When the children / correctly used their chopsticks to pick up the rolled eggs and / separated the kimchi without splinters, they knew they were / loved by their food. The ashes knew it too.

Poetry | Poetry Tuesday
February 11, 2020

Once you were in the family, they say you never left, not even in
death. The Kims liked to coat their rice cookers with ashes and
season them into their cabbages to ferment & hibernate. The
ashes replaced breadcrumbs, mingled with their salt. Soon, they
floated in
the air, lined their sun-dry windowsills and their digestive tracts.
They had no need for a barrier plot to overlook the coast, to skim
the mountains, to be visible through their kitchen window as they
ate supper around a wooden table and donated their prayers to
realms they will never enter, people they may never consume.
They always had great dining etiquette. The youngest children
poured tea and distilled water from glass pitchers without handles
and left no fingerprints.
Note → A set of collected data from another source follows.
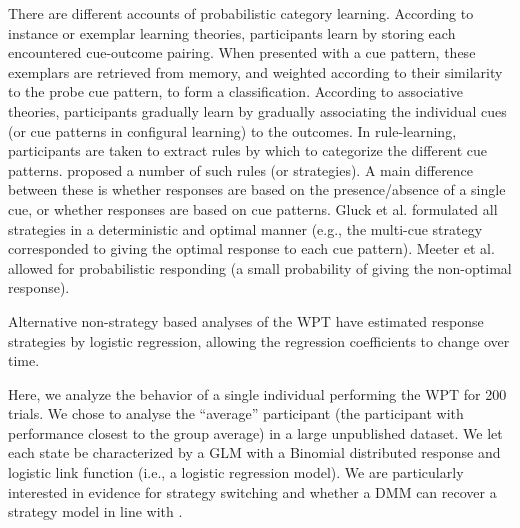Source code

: \documentclass[a4paper,12pt,man,english]{apa} %
\begin{document}
\nocite{Knowlton1994}


There are different accounts of probabilistic category learning.
According to instance or exemplar learning theories, participants
learn by storing each encountered cue-outcome pairing.  When presented
with a cue pattern, these exemplars are retrieved from memory, and
weighted according to their similarity to the probe cue pattern, to
form a classification.  According to associative theories,
participants gradually learn by gradually associating the individual
cues (or cue patterns in configural learning) to the outcomes.  In
rule-learning, participants are taken to extract rules by which to
categorize the different cue patterns.  \cite{Gluck2002} proposed a
number of such rules (or strategies).  A main difference between these
is whether responses are based on the presence/absence of a single
cue, or whether responses are based on cue patterns.  Gluck et al.
formulated all strategies in a deterministic and optimal manner (e.g.,
the multi-cue strategy corresponded to giving the optimal response to
each cue pattern).  Meeter et al.  allowed for probabilistic
responding (a small probability of giving the non-optimal response).

Alternative non-strategy based analyses of the WPT
\cite{Lagnado2006,Speekenbrink2008} have estimated response strategies by
logistic regression, allowing the regression coefficients to change
over time.

Here, we analyze the behavior of a single individual performing the
WPT for 200 trials.  We chose to analyse the ``average'' participant
(the participant with performance closest to the group average) in a
large unpublished dataset.  We let each state be characterized by a
GLM with a Binomial distributed response and logistic link function
(i.e., a logistic regression model).  We are particularly interested
in evidence for strategy switching and whether a DMM can recover a
strategy model in line with .
\end{document}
The oldest daughter set the table, utensils
on top of the napkin on top of porcelain on top of a lace runner, in
that order. The mother picked up the silver spoon into her mouth
and coated her tongue with luck. The spoon was salivating too.
This is how the
family loved through their generations. When the children
correctly used their chopsticks to pick up the rolled eggs and
separated the kimchi without splinters, they knew they were
loved by their food. The ashes knew it too. Perhaps the Kims
knew where to go, which watermelon-door to knock on and what
was the purest form of organic satiation. Or they didn’t know
how to let go, to walk six feet elevated after the burial or plant
their ashes into saplings that may one day wither. When they
open the blinds the house shivers and so do their ancestors. When
they sign the death certificates their stomach contorts into a
funeral. For the food that warmed your hands and sustained your
bones, this is all true. You are of birth.